*I write these articles with SPOILERS.
Finishing up my late Halloween month set of movies, I decided to revisit House of 1000 Corpses (the lack of a comma in 1000 has always bothered me…). After thinking about Dog Soldiers director Neil Marshall and whether or not I actually like his films, it made me think of Rob Zombie. I’m in the same boat with his films (and with 3 from Hell out, I wanted to revisit the first film), though I can definitively say I am not a fan of a lot of his work. I was, however, very excited about him in the beginning.
Do I Actually Like This Movie? (SPOILER: Yes, I do.)
I’ve been a fan of Rob Zombie since the White Zombie days. I’m mainly a fan of his music, but his videos were always a bonus since he was so clearly a fan of all things cinema.

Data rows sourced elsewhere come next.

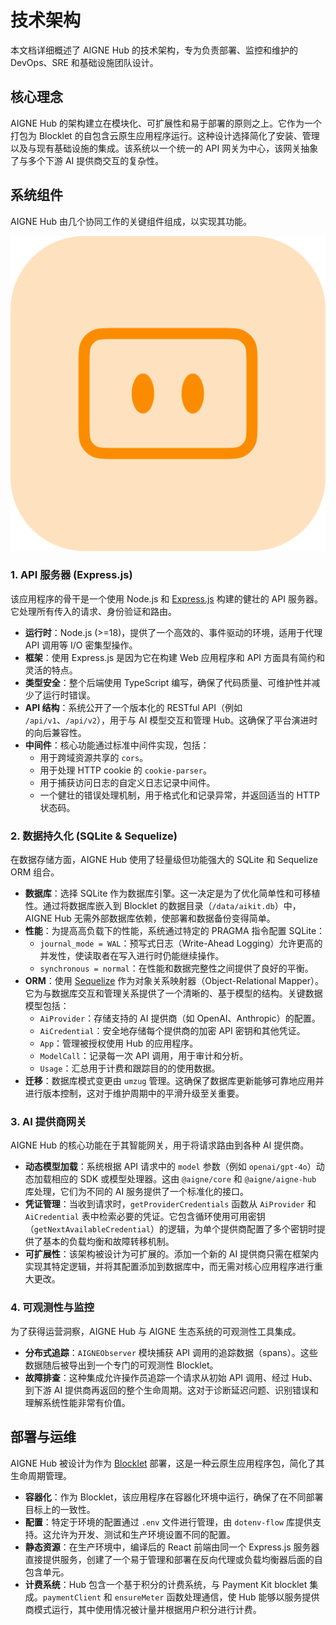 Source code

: # 技术架构

本文档详细概述了 AIGNE Hub 的技术架构，专为负责部署、监控和维护的 DevOps、SRE 和基础设施团队设计。

## 核心理念

AIGNE Hub 的架构建立在模块化、可扩展性和易于部署的原则之上。它作为一个打包为 Blocklet 的自包含云原生应用程序运行。这种设计选择简化了安装、管理以及与现有基础设施的集成。该系统以一个统一的 API 网关为中心，该网关抽象了与多个下游 AI 提供商交互的复杂性。

## 系统组件

AIGNE Hub 由几个协同工作的关键组件组成，以实现其功能。

![AIGNE Hub Logo](../../../blocklets/core/screenshots/logo.png)

### 1. API 服务器 (Express.js)

该应用程序的骨干是一个使用 Node.js 和 [Express.js](https://expressjs.com/) 构建的健壮的 API 服务器。它处理所有传入的请求、身份验证和路由。

-   **运行时**：Node.js (>=18)，提供了一个高效的、事件驱动的环境，适用于代理 API 调用等 I/O 密集型操作。
-   **框架**：使用 Express.js 是因为它在构建 Web 应用程序和 API 方面具有简约和灵活的特点。
-   **类型安全**：整个后端使用 TypeScript 编写，确保了代码质量、可维护性并减少了运行时错误。
-   **API 结构**：系统公开了一个版本化的 RESTful API（例如 `/api/v1`、`/api/v2`），用于与 AI 模型交互和管理 Hub。这确保了平台演进时的向后兼容性。
-   **中间件**：核心功能通过标准中间件实现，包括：
    -   用于跨域资源共享的 `cors`。
    -   用于处理 HTTP cookie 的 `cookie-parser`。
    -   用于捕获访问日志的自定义日志记录中间件。
    -   一个健壮的错误处理机制，用于格式化和记录异常，并返回适当的 HTTP 状态码。

### 2. 数据持久化 (SQLite & Sequelize)

在数据存储方面，AIGNE Hub 使用了轻量级但功能强大的 SQLite 和 Sequelize ORM 组合。

-   **数据库**：选择 SQLite 作为数据库引擎。这一决定是为了优化简单性和可移植性。通过将数据库嵌入到 Blocklet 的数据目录（`/data/aikit.db`）中，AIGNE Hub 无需外部数据库依赖，使部署和数据备份变得简单。
-   **性能**：为提高高负载下的性能，系统通过特定的 PRAGMA 指令配置 SQLite：
    -   `journal_mode = WAL`：预写式日志（Write-Ahead Logging）允许更高的并发性，使读取者在写入进行时仍能继续操作。
    -   `synchronous = normal`：在性能和数据完整性之间提供了良好的平衡。
-   **ORM**：使用 [Sequelize](https://sequelize.org/) 作为对象关系映射器（Object-Relational Mapper）。它为与数据库交互和管理关系提供了一个清晰的、基于模型的结构。关键数据模型包括：
    -   `AiProvider`：存储支持的 AI 提供商（如 OpenAI、Anthropic）的配置。
    -   `AiCredential`：安全地存储每个提供商的加密 API 密钥和其他凭证。
    -   `App`：管理被授权使用 Hub 的应用程序。
    -   `ModelCall`：记录每一次 API 调用，用于审计和分析。
    -   `Usage`：汇总用于计费和跟踪目的的使用数据。
-   **迁移**：数据库模式变更由 `umzug` 管理。这确保了数据库更新能够可靠地应用并进行版本控制，这对于维护周期中的平滑升级至关重要。

### 3. AI 提供商网关

AIGNE Hub 的核心功能在于其智能网关，用于将请求路由到各种 AI 提供商。

-   **动态模型加载**：系统根据 API 请求中的 `model` 参数（例如 `openai/gpt-4o`）动态加载相应的 SDK 或模型处理器。这由 `@aigne/core` 和 `@aigne/aigne-hub` 库处理，它们为不同的 AI 服务提供了一个标准化的接口。
-   **凭证管理**：当收到请求时，`getProviderCredentials` 函数从 `AiProvider` 和 `AiCredential` 表中检索必要的凭证。它包含循环使用可用密钥（`getNextAvailableCredential`）的逻辑，为单个提供商配置了多个密钥时提供了基本的负载均衡和故障转移机制。
-   **可扩展性**：该架构被设计为可扩展的。添加一个新的 AI 提供商只需在框架内实现其特定逻辑，并将其配置添加到数据库中，而无需对核心应用程序进行重大更改。

### 4. 可观测性与监控

为了获得运营洞察，AIGNE Hub 与 AIGNE 生态系统的可观测性工具集成。

-   **分布式追踪**：`AIGNEObserver` 模块捕获 API 调用的追踪数据（spans）。这些数据随后被导出到一个专门的可观测性 Blocklet。
-   **故障排查**：这种集成允许操作员追踪一个请求从初始 API 调用、经过 Hub、到下游 AI 提供商再返回的整个生命周期。这对于诊断延迟问题、识别错误和理解系统性能非常有价值。

## 部署与运维

AIGNE Hub 被设计为作为 [Blocklet](https://blocklet.io) 部署，这是一种云原生应用程序包，简化了其生命周期管理。

-   **容器化**：作为 Blocklet，该应用程序在容器化环境中运行，确保了在不同部署目标上的一致性。
-   **配置**：特定于环境的配置通过 `.env` 文件进行管理，由 `dotenv-flow` 库提供支持。这允许为开发、测试和生产环境设置不同的配置。
-   **静态资源**：在生产环境中，编译后的 React 前端由同一个 Express.js 服务器直接提供服务，创建了一个易于管理和部署在反向代理或负载均衡器后面的自包含单元。
-   **计费系统**：Hub 包含一个基于积分的计费系统，与 Payment Kit blocklet 集成。`paymentClient` 和 `ensureMeter` 函数处理通信，使 Hub 能够以服务提供商模式运行，其中使用情况被计量并根据用户积分进行计费。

It was not surprising when he made the move into directing, especially since he had been attached to projects over the years (I seem to remember reading about a planned Crow reboot directed by Zombie that never happened). So when House of 1000 Corpses finally came out, I was pretty amped up for it.
For the most part, I really enjoyed this movie the first time around. But I do remember liking the characters more than the actual story. Captain Spaulding was an obvious favorite with his “Fried Chicken and Gas” store, but he wasn’t in the movie all that much. I found Baby more annoying than anything, though I think that’s the point of her character. Otis was a standout, as well, mostly thanks to Bill Mosely doing a zany Charles Manson impression.

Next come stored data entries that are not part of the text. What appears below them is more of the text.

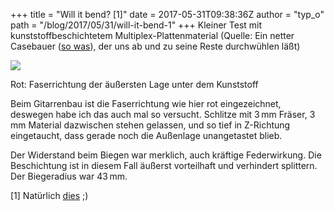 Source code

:+++
title = "Will it bend? [1]"
date = 2017-05-31T09:38:36Z
author = "typ_o"
path = "/blog/2017/05/31/will-it-bend-1"
+++
Kleiner Test mit kunststoffbeschichtetem Multiplex-Plattenmaterial
(Quelle: Ein netter Casebauer ([so
was](https://www.musik-produktiv.de/pic-010053087_01l/dap-audio-rigging-flightcase_01l.jpg)),
der uns ab und zu seine Reste durchwühlen läßt)  

[![](/media/bend2.serendipityThumb.jpg)](/media/bend2.jpg)

Rot: Faserrichtung der äußersten Lage unter dem Kunststoff

Beim Gitarrenbau ist die Faserrichtung wie hier rot eingezeichnet,
deswegen habe ich das auch mal so versucht. Schlitze mit 3 mm Fräser, 3
mm Material dazwischen stehen gelassen, und so tief in Z-Richtung
eingetaucht, dass gerade noch die Außenlage unangetastet blieb.

Der Widerstand beim Biegen war merklich, auch kräftige Federwirkung. Die
Beschichtung ist in diesem Fall äußerst vorteilhaft und verhindert
splittern. Der Biegeradius war 43 mm.

\[1\] Natürlich
[dies](https://www.youtube.com/results?search_query=will+it+blend) ;)
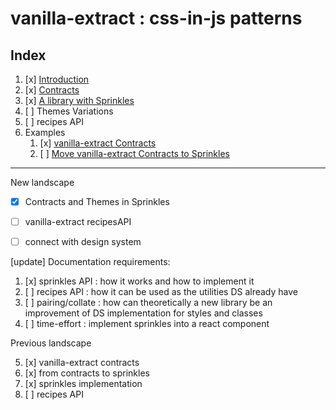 # vanilla-extract : css-in-js patterns




## Index
1. [x] [Introduction](intro.md)
2. [x] [Contracts](contracts.md)
3. [x] [A library with Sprinkles](library-with-Sprinkles.md)
4. [ ] Themes Variations
5. [ ] recipes API
6. Examples
      1. [x] [vanilla-extract Contracts](examples/vanilla-extract-Contracts/README.md)
      2. [ ] [Move vanilla-extract Contracts to Sprinkles](examples/move-Contracts-to-Sprinkles/README.md)




















---


New landscape

* [x] Contracts and Themes in Sprinkles
* [ ] vanilla-extract recipesAPI
* [ ] connect with design system


[update] Documentation requirements:

1. [x] sprinkles API : how it works and how to implement it
2. [ ] recipes API : how it can be used as the utilities DS already have
3. [ ] pairing/collate : how can theoretically a new library be an improvement of DS implementation for styles and classes
4. [ ] time-effort : implement sprinkles into a react component



Previous landscape

5. [x] vanilla-extract contracts
6. [x] from contracts to sprinkles
7. [x] sprinkles implementation
8. [ ] recipes API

The general vibe of 1970s horror was nice, as well. But looking back, I can’t help but see this movie as Zombie figuring out what he wanted to do. It’s more of a pratice run than a fully realized film. That doesn’t mean it’s bad. In fact, I like it more than ever after this viewing. But there was a time when I looked at this as a lesser effort. I blame The Devil’s Rejects for that.
I like House of 1000 Corpses, but I love The Devil’s Rejects. Once I saw that film, I felt that Zombie had figured things out. He had a more cohesive story, and he realized the best thing he could was get the three main characters from the first film out of the house and let them go wild.
It’s not fair, but I started to judge House based on its follow-up. Looking back at it as its own movie, I find a lot more to enjoy. And while I like Rejects more, I still think House is better than most of Zombie’s other films (his Halloween films, as I remember them years later, felt too brutal and not nearly fun enough). On its own, House of 1000 Corpses is a weird, fun, disgusting, disturbing tribute to ‘70s horror.
This Movie Is a Lot More Messed Up than I Remember.
While Zombie’s first two films are borderline comedies, they are still based in horror. This is more the case for House than Rejects (which I consider to be more of an Easy Rider movie with serial killers).
The family is messed up, of course, as they are Zombie’s version of the Texas Chainsaw Massacre family. But it’s what the family, mainly Otis, does that makes this film disturbing. Otis as Manson obviously makes this film pretty fucking dark, especially with the stuff with the missing cheerleaders early on.
Otis’s later creation of Fish Boy out of Rainn Wilson’s corpse is an image that has stuck with me over the years. And his donning of the skin suit made out of the old dude from Saving Private Ryan is showstopping in its grotesqueness. I mean, he comes out wearing this skin suit and tricks the dead guy’s daughter into thinking he’s her dad. She only realizes it’s only his skin when Otis starts tongue-kissing her through her father’s dead lips. This movie is fucked up.
Perhaps that’s why I prefer Rejects. The main characters are still terrible and do awful things, but nothing as bad as this. You feel just a bit better rooting for them in that film. Otis becomes a more likable Manson in that film.
Okay, I’m not too thrilled with some of the sentences I’ve created in writing about this movie, so I’m just going to stop here.
Why Do I Own This?
I think I bought this without seeing the movie. I don’t think this came out theatrically near me, and I really wanted to see it when it came out on video, so I think I just bought it. I’m glad I did. It’s an experience worth having every couple of years.
The interactive menus are actually a little funny, and they're definitely an artifact of a different era in home video releases. My favorite part of the menu is Captain Spaulding reading a porno magazine while he waits for you to pick something.
"I don't like chicken, and I hate clowns!" Okay, I get the clowns, but who the fuck hates chicken?
My least favorite part, and the most amateurish part of Zombie's filmmaking, are the random shots of "creepy" stuff in between each scene. Just go from one scene to the next.
It took way too long for Hardwick's character to get hit with a bat.
It's weird to see Walton Goggins play a half-assed normal role.
The cop-killing sequence does show promise for Zombie's filmmaking abilities. The long wait for the final killshot is effective at creating the mood that evil is happening, and it's quiet all around. No one will be saved.
But them again, it seems at times that Zombie only makes movies as an excuse to show his wife's ass.
"The End?" Adding that question mark is the cheesiest part of this movie by far.